═════ Input
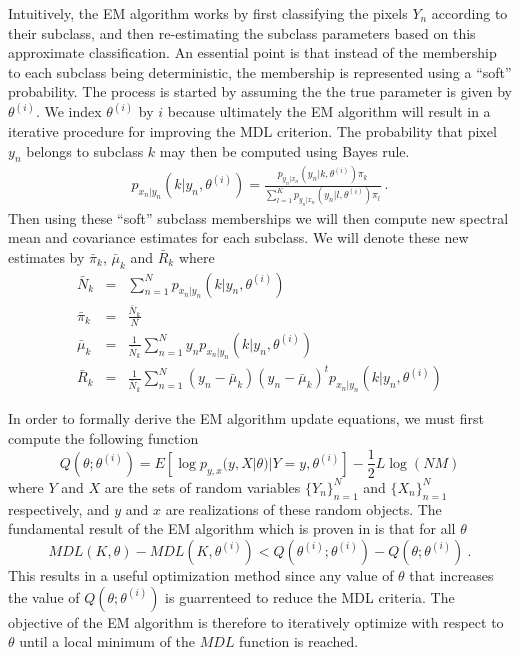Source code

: \documentclass[12pt]{article}
\begin{document}
Intuitively, the EM algorithm works 
by first classifying the pixels $Y_n$ according
to their subclass,
and then re-estimating the subclass parameters based on this
approximate classification.
An essential point is that instead of the membership to each subclass
being deterministic,
the membership is represented using a ``soft'' probability.
The process is started by assuming the the true parameter
is given by $\theta^{(i)}$.
We index $\theta^{(i)}$ by $i$ because ultimately
the EM algorithm will result in a iterative procedure
for improving the MDL criterion.
The probability that pixel $y_n$ belongs to subclass $k$ may
then be computed using Bayes rule.
\begin{eqnarray*}
p_{x_n|y_n} (k|y_n,\theta^{(i)}) = 
\frac{p_{y_n|x_n} (y_n|k,\theta^{(i)}) \pi_k}
     {\sum_{l=1}^K p_{y_n|x_n} (y_n|l,\theta^{(i)}) \pi_l} \ .
\end{eqnarray*}
Then using these ``soft'' subclass memberships we will
then compute
new spectral mean and covariance estimates for each subclass.
We will denote these new estimates 
by $\bar{\pi}_k$, $\bar{\mu}_k$ and $\bar{R}_k$
where
\begin{eqnarray}
\label{eq:bar_values1}
\bar{N}_k &=& \sum_{n=1}^N p_{x_n|y_n} (k|y_n,\theta^{(i)}) \\
\label{eq:bar_values2}
\bar{\pi}_k &=& \frac{ \bar{N}_k }{N}\\
\label{eq:bar_values3}
\bar{\mu}_k &=& \frac{1}{\bar{N}_k}\sum_{n=1}^N y_n 
                p_{x_n|y_n} (k|y_n,\theta^{(i)}) \\
\label{eq:bar_values4}
\bar{R}_k &=& \frac{1}{\bar{N}_k}\sum_{n=1}^N 
(y_n-\bar{\mu}_k)(y_n-\bar{\mu}_k)^t p_{x_n|y_n} (k|y_n,\theta^{(i)})
\end{eqnarray}

In order to formally derive the EM algorithm update equations,
we must first compute the following function
$$
Q(\theta;\theta^{(i)}) 
= E\left[  \log p_{y,x}(y,X|\theta) | Y=y, \theta^{(i)} \right]
- \frac{1}{2} L \log (NM)
$$
where $Y$ and $X$ are the sets of random variables 
$\{Y_n\}_{n=1}^N$ and $\{X_n\}_{n=1}^N$ respectively,
and $y$ and $x$ are realizations of these random objects.
The fundamental result of the EM algorithm
which is proven in \cite{BaPeSoWe70} is that for all $\theta$
$$
MDL(K,\theta) - MDL(K,\theta^{(i)}) 
<
Q( \theta^{(i)}; \theta^{(i)}) - Q(\theta; \theta^{(i)}) \ .
$$
This results in a useful optimization method since 
any value of $\theta$ that increases the value of $Q(\theta; \theta^{(i)})$
is guarrenteed to reduce the MDL criteria.
The objective of the EM algorithm is therefore to iteratively
optimize with respect to $\theta$ until a local minimum
of the $MDL$ function is reached.
\end{document}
══════════
The response should consist of the entries above, given again exactly and free of pictures.

Source code

: \documentclass[12pt]{article}
\begin{document}
Intuitively, the EM algorithm works 
by first classifying the pixels $Y_n$ according
to their subclass,
and then re-estimating the subclass parameters based on this
approximate classification.
An essential point is that instead of the membership to each subclass
being deterministic,
the membership is represented using a ``soft'' probability.
The process is started by assuming the the true parameter
is given by $\theta^{(i)}$.
We index $\theta^{(i)}$ by $i$ because ultimately
the EM algorithm will result in a iterative procedure
for improving the MDL criterion.
The probability that pixel $y_n$ belongs to subclass $k$ may
then be computed using Bayes rule.
\begin{eqnarray*}
p_{x_n|y_n} (k|y_n,\theta^{(i)}) = 
\frac{p_{y_n|x_n} (y_n|k,\theta^{(i)}) \pi_k}
     {\sum_{l=1}^K p_{y_n|x_n} (y_n|l,\theta^{(i)}) \pi_l} \ .
\end{eqnarray*}
Then using these ``soft'' subclass memberships we will
then compute
new spectral mean and covariance estimates for each subclass.
We will denote these new estimates 
by $\bar{\pi}_k$, $\bar{\mu}_k$ and $\bar{R}_k$
where
\begin{eqnarray}
\label{eq:bar_values1}
\bar{N}_k &=& \sum_{n=1}^N p_{x_n|y_n} (k|y_n,\theta^{(i)}) \\
\label{eq:bar_values2}
\bar{\pi}_k &=& \frac{ \bar{N}_k }{N}\\
\label{eq:bar_values3}
\bar{\mu}_k &=& \frac{1}{\bar{N}_k}\sum_{n=1}^N y_n 
                p_{x_n|y_n} (k|y_n,\theta^{(i)}) \\
\label{eq:bar_values4}
\bar{R}_k &=& \frac{1}{\bar{N}_k}\sum_{n=1}^N 
(y_n-\bar{\mu}_k)(y_n-\bar{\mu}_k)^t p_{x_n|y_n} (k|y_n,\theta^{(i)})
\end{eqnarray}

In order to formally derive the EM algorithm update equations,
we must first compute the following function
$$
Q(\theta;\theta^{(i)}) 
= E\left[  \log p_{y,x}(y,X|\theta) | Y=y, \theta^{(i)} \right]
- \frac{1}{2} L \log (NM)
$$
where $Y$ and $X$ are the sets of random variables 
$\{Y_n\}_{n=1}^N$ and $\{X_n\}_{n=1}^N$ respectively,
and $y$ and $x$ are realizations of these random objects.
The fundamental result of the EM algorithm
which is proven in \cite{BaPeSoWe70} is that for all $\theta$
$$
MDL(K,\theta) - MDL(K,\theta^{(i)}) 
<
Q( \theta^{(i)}; \theta^{(i)}) - Q(\theta; \theta^{(i)}) \ .
$$
This results in a useful optimization method since 
any value of $\theta$ that increases the value of $Q(\theta; \theta^{(i)})$
is guarrenteed to reduce the MDL criteria.
The objective of the EM algorithm is therefore to iteratively
optimize with respect to $\theta$ until a local minimum
of the $MDL$ function is reached.
\end{document}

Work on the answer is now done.